One application of peptide mapping that is getting impossible to ignore is the multi-attribute method (MAM). While still relatively new, MAM is gaining popularity in the biopharmaceutical industry. In its simplest form, MAM is a quantitative peptide map used to directly monitor multiple CQAs of biopharmaceutical drug substances, such as post-translational modifications, sequence variants, and impurities. It is appealing with regards to a quality by design (QbD) approach because it can streamline the characterization workflow and be utilized at many different stages of development from early in discovery to process development and potentially even QC. However, the long LC gradients (sometimes more than 2 hours) often needed to accurately measure vital CQAs presents a potential bottleneck for MAM as it is increasingly used for analysis. ZipChip’s peptide mapping run times are typically about 15 minutes which would result in major time savings for these experiments.

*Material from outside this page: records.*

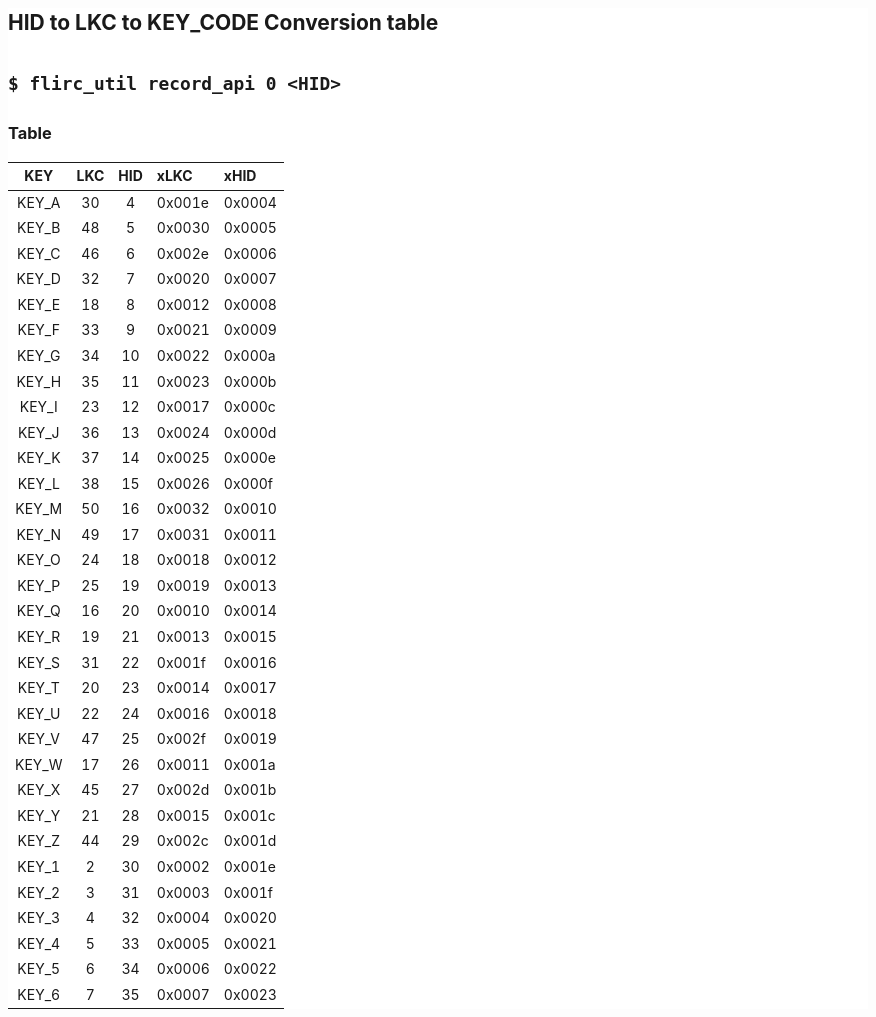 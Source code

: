 ## HID to LKC to KEY_CODE Conversion table

`$ flirc_util record_api 0 <HID>`
----
### Table
| KEY | LKC | HID | xLKC | xHID |
|:--:|:----:|:----:|:----|:----|
| KEY_A | 30 | 4 | 0x001e | 0x0004 |
| KEY_B | 48 | 5 | 0x0030 | 0x0005 |
| KEY_C | 46 | 6 | 0x002e | 0x0006 |
| KEY_D | 32 | 7 | 0x0020 | 0x0007 |
| KEY_E | 18 | 8 | 0x0012 | 0x0008 |
| KEY_F | 33 | 9 | 0x0021 | 0x0009 |
| KEY_G | 34 | 10 | 0x0022 | 0x000a |
| KEY_H | 35 | 11 | 0x0023 | 0x000b |
| KEY_I | 23 | 12 | 0x0017 | 0x000c |
| KEY_J | 36 | 13 | 0x0024 | 0x000d |
| KEY_K | 37 | 14 | 0x0025 | 0x000e |
| KEY_L | 38 | 15 | 0x0026 | 0x000f |
| KEY_M | 50 | 16 | 0x0032 | 0x0010 |
| KEY_N | 49 | 17 | 0x0031 | 0x0011 |
| KEY_O | 24 | 18 | 0x0018 | 0x0012 |
| KEY_P | 25 | 19 | 0x0019 | 0x0013 |
| KEY_Q | 16 | 20 | 0x0010 | 0x0014 |
| KEY_R | 19 | 21 | 0x0013 | 0x0015 |
| KEY_S | 31 | 22 | 0x001f | 0x0016 |
| KEY_T | 20 | 23 | 0x0014 | 0x0017 |
| KEY_U | 22 | 24 | 0x0016 | 0x0018 |
| KEY_V | 47 | 25 | 0x002f | 0x0019 |
| KEY_W | 17 | 26 | 0x0011 | 0x001a |
| KEY_X | 45 | 27 | 0x002d | 0x001b |
| KEY_Y | 21 | 28 | 0x0015 | 0x001c |
| KEY_Z | 44 | 29 | 0x002c | 0x001d |
| KEY_1 | 2 | 30 | 0x0002 | 0x001e |
| KEY_2 | 3 | 31 | 0x0003 | 0x001f |
| KEY_3 | 4 | 32 | 0x0004 | 0x0020 |
| KEY_4 | 5 | 33 | 0x0005 | 0x0021 |
| KEY_5 | 6 | 34 | 0x0006 | 0x0022 |
| KEY_6 | 7 | 35 | 0x0007 | 0x0023 | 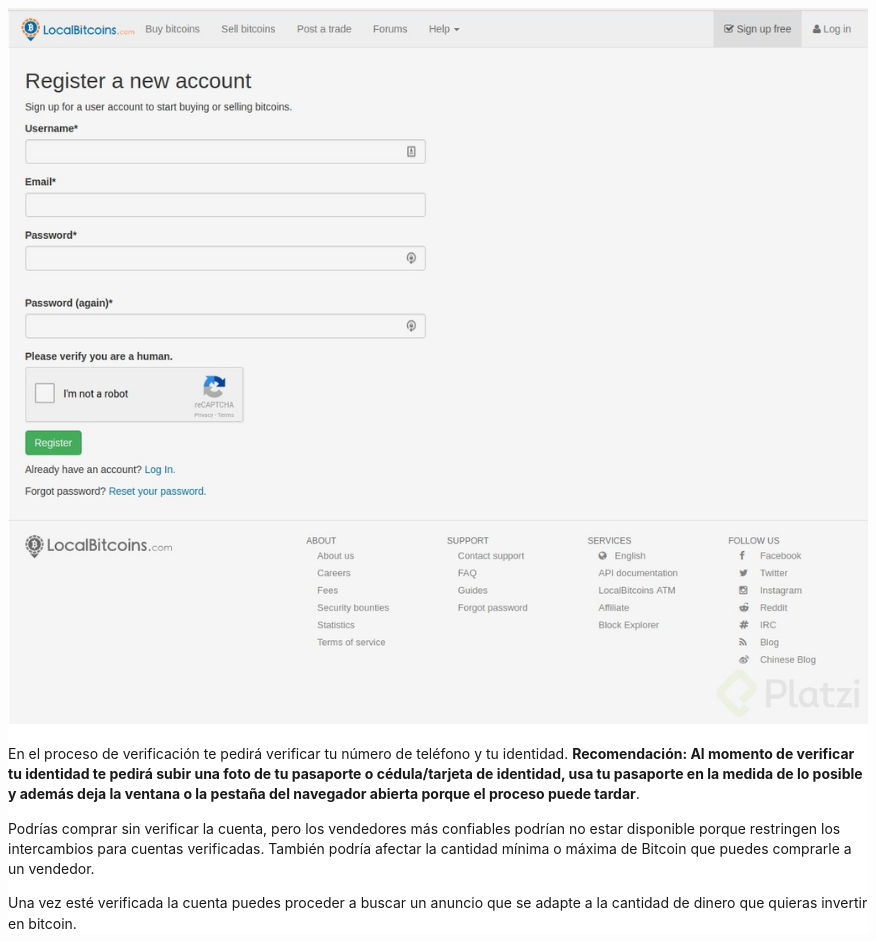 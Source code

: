 ![](img/localbitcoins-2.jpg)

En el proceso de verificación te pedirá verificar tu número de teléfono y tu identidad. **Recomendación: Al momento de verificar tu identidad te pedirá subir una foto de tu pasaporte o cédula/tarjeta de identidad, usa tu pasaporte en la medida de lo posible y además deja la ventana o la pestaña del navegador abierta porque el proceso puede tardar**.

Podrías comprar sin verificar la cuenta, pero los vendedores más confiables podrían no estar disponible porque restringen los intercambios para cuentas verificadas. También podría afectar la cantidad mínima o máxima de Bitcoin que puedes comprarle a un vendedor.

Una vez esté verificada la cuenta puedes proceder a buscar un anuncio que se adapte a la cantidad de dinero que quieras invertir en bitcoin.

A recent publication from Amgen explored ZipChip as an alternative separation technique for MAM analysis. Initially attracted by the speed of ZipChip peptide maps, the authors explored how ZipChip performs for key peptides that are often troublesome to separate with LC, specifically isoAsp from Asn- and Asp-containing peptides. For many peptides ZipChip was able to resolve all variants of the degraded peptides and provide site specific characterization of the degradants, and for the others provide information about degradation hot spots and inform decisions about stability. In a head-to-head comparison with UHPLC-MS, the ZipChip analysis was about 20 times faster, returned higher sequence coverage, and provided comparable quantitation results for a panel of 15 CQAs including deamidation, aspartic acid isomerization, methionine oxidation, and tryptophan oxidation. These results are extremely promising, and the authors conclude with noting that for a lead molecule selection MAM campaign of 60 candidates the speed of ZipChip could reduce the data collection time from 8 days to an overnight experiment. Time savings like that are hard to ignore.

In many ways both ZipChip and MAM are still newcomers to the world of biopharma. As MAM continues to be utilized in biopharma and accepted by regulatory agencies we are interested and excited to see how ZipChip may become an asset within this workflow.